This section allows you to view all posts made by this member. Note that you can only see posts made in areas you currently have access to.

Show posts Menu

Messages - ThomasE

#1
Hardware and Performance / Re: High CPU-load
June 04, 2025, 01:37:15 PM
Quote from: meyergru on June 04, 2025, 10:40:23 AMInitially, you said that a large number of updates causes the problem, not that it occurs out of the blue. When you deploy a new instance, this boils down to a high initial load with OpenVPN, because of the certificate handshakes.
Correct, that's where the whole thing started: We installed OPNsense on our somewhat older server hardware (8 cores, 16 threads, 128GB RAM). For the most part this worked just fine, but we had some issues during traffic spikes. After our attempts to solve the problem via tuning failed, we switched to the best server hardware available to us: Intel(R) Xeon(R) Gold 5218 CPU @ 2.30GHz (32 cores, 64 threads), 384 GB RAM, you get the idea. This was meant to be a temporary solution as this hardware seemed way too much for that purpose and was intended for running 20+ virtual machines instead of just one firewall - and we'd need two of those machines for redundancy.

In order to rule out any hardware or driver issues, we decided to get the appliance - which performs much worse than our old server. :-(

QuoteAnyway, if the problem occurs even without specific traffic spikes, it seems to be the pure number of VLANs involved. I would argue that it is quite unsual to have that many.
I agree with you that this is indeed somewhat unusual, but that's what we've got... ;-)

QuoteProbably the routing table hashing mechanism in FreeBSD is not optimized for that (or can be tuned by enlarging the memory for it). As I said, I am by no means a FreeBSD expert, but I saw that you can even set the routing algorithm, see "sysctl net.route.algo.inet.algo".
My knowledge about FreeBSD is even more limited, but this looks like a good starting point for some more research... :)

Thanks
Thomas
#2
Hardware and Performance / Re: High CPU-load
June 04, 2025, 10:13:03 AM
Quote from: meyergru on June 04, 2025, 12:49:10 AMSo basically what happens is that 300 VLANs - which presumably connect to a similar number of client machines - use VPN connections, capped at 4 GBit/s total. When all of those act in parallel, the problem occurs.
The problem already occurs with no traffic at all. With the exception of one 1Gbit/s interface solely used for administration and accessing the GUI, all other interfaces were physically disconnected. (They were - of course - enabled in the configuration.) There were some VPN servers configured and activated, but they weren't being used. To be precise, we have two legacy OpenVPN servers, one "new" OpenVPN instance for testing purposes and one WireGuard instance also for testing. Apart from that, everything es is simple routing/NAT. There is a total of 2% (18875/1000000) firewall table entries.

QuoteEven then, there is no single user process that the load can be attributed to. Thus, I would guess that the VPN calculations are the culprit. Those may be delegated to the FreeBSD kernel. The interrupt load could also point to that (maybe induced by context switches).
While the first sentence is entirely true, there should be VPN calculations whatsoever as VPN wasn't even used and won't ever be used to a greater extent. Even in production, there are at most 10 OpenVPN connections (road warrior).

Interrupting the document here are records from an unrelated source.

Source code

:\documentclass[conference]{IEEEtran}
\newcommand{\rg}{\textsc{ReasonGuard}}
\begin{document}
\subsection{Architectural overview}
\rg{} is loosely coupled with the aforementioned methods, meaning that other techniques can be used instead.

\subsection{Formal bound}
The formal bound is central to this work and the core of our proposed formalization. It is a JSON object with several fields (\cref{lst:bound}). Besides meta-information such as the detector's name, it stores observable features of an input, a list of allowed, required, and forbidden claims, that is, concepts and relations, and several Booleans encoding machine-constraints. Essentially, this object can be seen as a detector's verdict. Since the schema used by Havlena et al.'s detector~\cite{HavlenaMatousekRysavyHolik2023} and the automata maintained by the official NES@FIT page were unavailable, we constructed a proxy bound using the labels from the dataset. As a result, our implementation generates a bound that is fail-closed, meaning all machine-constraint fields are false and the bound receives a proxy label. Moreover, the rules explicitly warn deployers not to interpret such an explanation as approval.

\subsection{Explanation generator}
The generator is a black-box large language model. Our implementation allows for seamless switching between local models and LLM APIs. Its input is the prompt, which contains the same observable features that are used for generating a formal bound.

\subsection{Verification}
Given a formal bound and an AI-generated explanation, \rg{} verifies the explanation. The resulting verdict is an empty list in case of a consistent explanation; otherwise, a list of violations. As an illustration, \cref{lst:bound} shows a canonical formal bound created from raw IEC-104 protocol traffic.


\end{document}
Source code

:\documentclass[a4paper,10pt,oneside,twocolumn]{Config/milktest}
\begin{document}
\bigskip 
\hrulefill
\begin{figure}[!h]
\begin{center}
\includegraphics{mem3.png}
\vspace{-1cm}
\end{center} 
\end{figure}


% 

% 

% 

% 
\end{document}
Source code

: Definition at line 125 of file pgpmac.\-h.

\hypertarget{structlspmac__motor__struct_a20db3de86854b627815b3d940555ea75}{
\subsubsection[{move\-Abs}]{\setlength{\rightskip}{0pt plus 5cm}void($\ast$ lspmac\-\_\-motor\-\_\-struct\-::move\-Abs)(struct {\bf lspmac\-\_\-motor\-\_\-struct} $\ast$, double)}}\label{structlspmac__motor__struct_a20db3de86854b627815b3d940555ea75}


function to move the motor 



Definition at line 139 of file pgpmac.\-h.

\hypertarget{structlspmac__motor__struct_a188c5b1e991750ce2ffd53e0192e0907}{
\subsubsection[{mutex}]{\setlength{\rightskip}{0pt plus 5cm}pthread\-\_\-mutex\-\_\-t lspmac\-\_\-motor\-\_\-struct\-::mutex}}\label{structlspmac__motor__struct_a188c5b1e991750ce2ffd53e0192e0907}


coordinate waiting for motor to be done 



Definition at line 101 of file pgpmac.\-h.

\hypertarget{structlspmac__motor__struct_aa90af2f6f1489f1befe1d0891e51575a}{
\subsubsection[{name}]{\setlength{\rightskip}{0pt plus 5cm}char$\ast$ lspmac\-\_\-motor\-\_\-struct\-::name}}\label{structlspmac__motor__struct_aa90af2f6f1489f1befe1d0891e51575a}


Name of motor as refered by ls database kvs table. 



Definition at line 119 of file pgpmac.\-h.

QuoteDepending on how the VPN infrastructure is built (site-2-site vs. client-2-site), you probably could use different VPN technologies (e.g. Wireguard) or employ different ciphers, which may lead to better parallelism, if my guess should turn out to be the underlying problem.
I do agree that a significant number of established VPN connections might indeed be an issue, but this is not the case.
#3
Hardware and Performance / Re: High CPU-load
June 03, 2025, 01:44:03 PM
We finally got our DEC4280 Appliance and gave it a try. After installing all available updates we imported our original configuration (with some slight changes to match the new device names). Bootup took around 15 minutes - a bit longer than usual but that's ok. Even with just one network interface connected for administration, the GUI was extremely slow, the whole system was close to being unoperable. A simple change to a firewall rule could take as long as a minute to apply. At this time there was absolutely no traffic being routed, no captive portal clients trying to connect - there was nothing at all!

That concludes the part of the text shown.